When the nuclear strike comes, the film does nothing to flinch away from the full-on horror. We get scenes of bodies crisped and incinerated; of survivors retching as they throw up from radiation sickness; of soldiers shooting survivors as they try to protect what little supplies of food there are left; the city reduced to bombed-out rubble with mothers holding charred corpses of children in the ruins.

Security guard over the meagre supplies of food in Threads (1984)
Security guard over the meagre supplies of food

What the film fully conveys is how utterly horrific the situation would be, beyond the normal capacity of any individual (or even society) to cope. A scene where people start carving up the corpses of a sheep unconcerned whether it might be radioactive just to have something to eat or of Karen Meagher giving birth to her baby and having to bite through the umbilical cord with her own teeth is about as bleak as it gets.
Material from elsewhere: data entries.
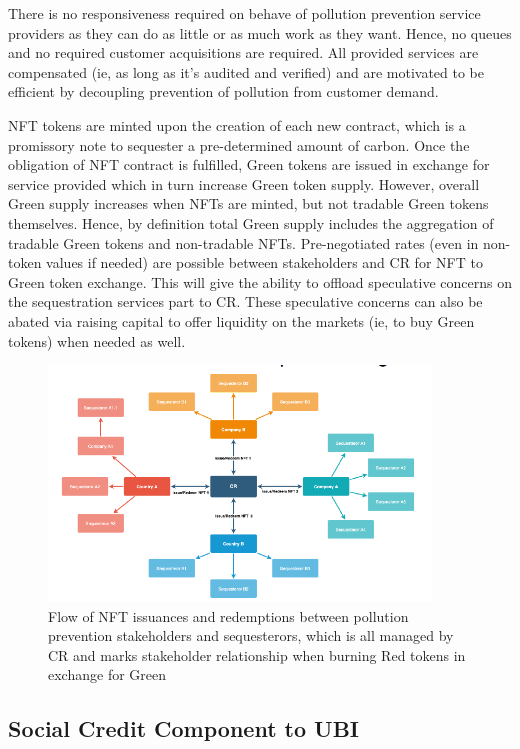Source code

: \documentclass{article}
\begin{document}
There is no responsiveness required on behave of pollution prevention service providers as they can do as little or as much work as they want. Hence, no queues and no required customer acquisitions are required. All provided services are compensated (ie, as long as it's audited and verified) and are motivated to be efficient by decoupling prevention of pollution from customer demand.

NFT tokens are minted upon the creation of each new contract, which is a promissory note to sequester a pre-determined amount of carbon. Once the obligation of NFT contract is fulfilled, Green tokens are issued in exchange for service provided which in turn increase Green token supply. However, overall Green supply increases when NFTs are minted, but not tradable Green tokens themselves. Hence, by definition total Green supply includes the aggregation of tradable Green tokens and non-tradable NFTs. Pre-negotiated rates (even in non-token values if needed) are possible between stakeholders and CR for NFT to Green token exchange. This will give the ability to offload speculative concerns on the sequestration services part to CR. These speculative concerns can also be abated via raising capital to offer liquidity on the markets (ie, to buy Green tokens) when needed as well.

\begin{figure}[h]
\centering
\includegraphics[width=4in]{red_green_issue.png}
\caption{Flow of NFT issuances and redemptions between pollution prevention stakeholders and sequesterors, which is all managed by CR and marks stakeholder relationship when burning Red tokens in exchange for Green} 
\label{fig:red_green_issue}
\end{figure} 

\subsection{Social Credit Component to UBI}
\end{document}
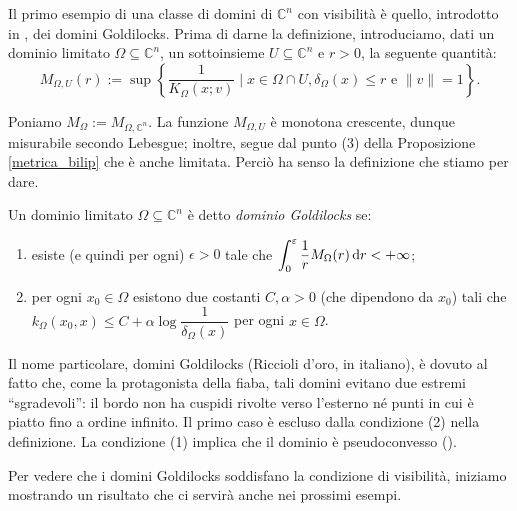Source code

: Il primo esempio di una classe di domini di $\mathbb{C}^n$ con visibilità è quello, introdotto in \cite{BZ1}, dei domini Goldilocks. Prima di darne la definizione, introduciamo, dati un dominio limitato $\Omega\subseteq\mathbb{C}^n$, un sottoinsieme $U\subseteq\mathbb{C}^n$ e $r>0$, la seguente quantità:
$$M_{\Omega,U}(r):=\sup\left\{\frac{1}{K_\Omega(x;v)}\mid x\in\Omega\cap U,\delta_\Omega(x) \le r\text{ e } \|v\|=1\right\}.$$

Poniamo $M_\Omega:=M_{\Omega,\mathbb{C}^n}$. La funzione $M_{\Omega,U}$ è monotona crescente, dunque misurabile secondo Lebesgue; inoltre, segue dal punto (3) della Proposizione \ref{metrica_bilip} che è anche limitata. Perciò ha senso la definizione che stiamo per dare.

\begin{defn} \label{gold}
    Un dominio limitato $\Omega\subseteq\mathbb{C}^n$ è detto \textit{dominio Goldilocks} se:
    \begin{enumerate}[label={(\arabic*)}]
        \item esiste (e quindi per ogni) $\epsilon>0$ tale che $\displaystyle\int_0^{\varepsilon} \frac{1}{r}M_\Omega(r)\mathop{}\!\mathrm{d} r<+\infty$;
        \item per ogni $x_0\in\Omega$ esistono due costanti $C,\alpha>0$ (che dipendono da $x_0$) tali che $k_\Omega(x_0,x) \le C+\alpha\log{\dfrac{1}{\delta_\Omega(x)}}$ per ogni $x\in\Omega$.
    \end{enumerate}
\end{defn}

\begin{oss}
    Il nome particolare, domini Goldilocks (Riccioli d'oro, in italiano), è dovuto al fatto che, come la protagonista della fiaba, tali domini evitano due estremi ``sgradevoli'': il bordo non ha cuspidi rivolte verso l'esterno né punti in cui è piatto fino a ordine infinito. Il primo caso è escluso dalla condizione (2) nella definizione. La condizione (1) implica che il dominio è pseudoconvesso (\cite[Proposition 2.15]{BZ1}).
\end{oss}

Per vedere che i domini Goldilocks soddisfano la condizione di visibilità, iniziamo mostrando un risultato che ci servirà anche nei prossimi esempi.

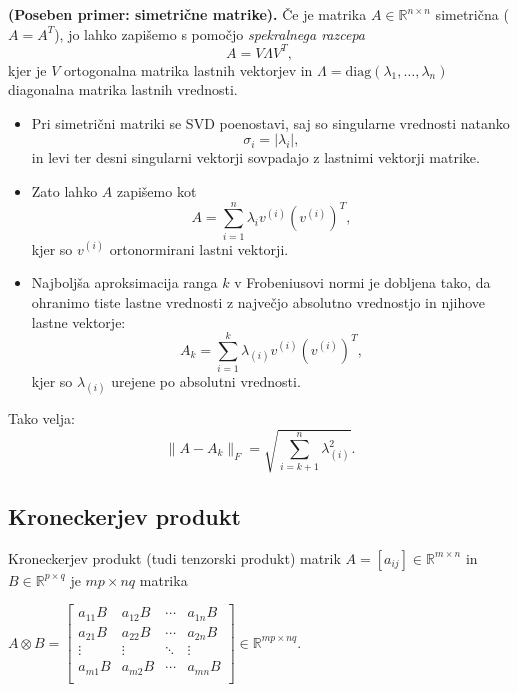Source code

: \documentclass{article}
\begin{document}
\begin{multicols}{2}
    \textbf{(Poseben primer: simetrične matrike).}
    Če je matrika \( A \in \mathbb{R}^{n \times n} \) simetrična (\( A = A^T \)), jo lahko zapišemo s pomočjo
    \emph{spekralnega razcepa}
    \[
    	A = V \Lambda V^T,
    \]
    kjer je \( V \) ortogonalna matrika lastnih vektorjev in \( \Lambda = \mathrm{diag}(\lambda_1, \ldots, \lambda_n) \) diagonalna matrika lastnih vrednosti.
    
    \begin{itemize}
    	\item Pri simetrični matriki se SVD poenostavi, saj so singularne vrednosti natanko
    	\[
    		\sigma_i = |\lambda_i|,
    	\]
    	in levi ter desni singularni vektorji sovpadajo z lastnimi vektorji matrike.
    	\item Zato lahko \( A \) zapišemo kot
    	\[
    		A = \sum_{i=1}^n \lambda_i v^{(i)} (v^{(i)})^T,
    	\]
    	kjer so \( v^{(i)} \) ortonormirani lastni vektorji.
    	\item Najboljša aproksimacija ranga \( k \) v Frobeniusovi normi je dobljena tako,
    	da ohranimo tiste lastne vrednosti z največjo absolutno vrednostjo in njihove lastne vektorje:
    	\[
    		A_k = \sum_{i=1}^k \lambda_{(i)} v^{(i)} (v^{(i)})^T,
    	\]
    	kjer so \( \lambda_{(i)} \) urejene po absolutni vrednosti.
    \end{itemize}
    
    Tako velja:
    \[
    	\| A - A_k \|_F = \sqrt{\sum_{i=k+1}^n \lambda_{(i)}^2}.
    \]

	\subsection{Kroneckerjev produkt}

	Kroneckerjev produkt (tudi tenzorski produkt) matrik \( A = [a_{ij}] \in \mathbb{R}^{m \times n} \) in \( B \in \mathbb{R}^{p \times q} \) je \( mp \times nq \) matrika

	\begin{math}
		A \otimes B =
		\begin{bmatrix}
			a_{11}B & a_{12}B & \cdots & a_{1n}B \\
			a_{21}B & a_{22}B & \cdots & a_{2n}B \\
			\vdots  & \vdots  & \ddots & \vdots  \\
			a_{m1}B & a_{m2}B & \cdots & a_{mn}B \\
		\end{bmatrix}
		\in \mathbb{R}^{mp \times nq}.
	\end{math}


\end{multicols}
\end{document}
Even the scenes near the end with people trying to put things together and plant crops in a dreary winter field seem to offer little hope.

Threads came from British director Mick Jackson who had previously worked mostly in tv documentaries. Jackson went on to make various other works for British tv including the near future political mini-series A Very British Coup (1987). On the basis of Threads, Jackson was brought to the US where he made several mainstream films beginning with Chattahoochee (1989) and including the Kevin Costner-Whitney Houston hit The Bodyguard (1992). His two other genre vehicles were the whimsical Steve Martin comedy L.A. Story (1991) and the disaster movie Volcano (1997).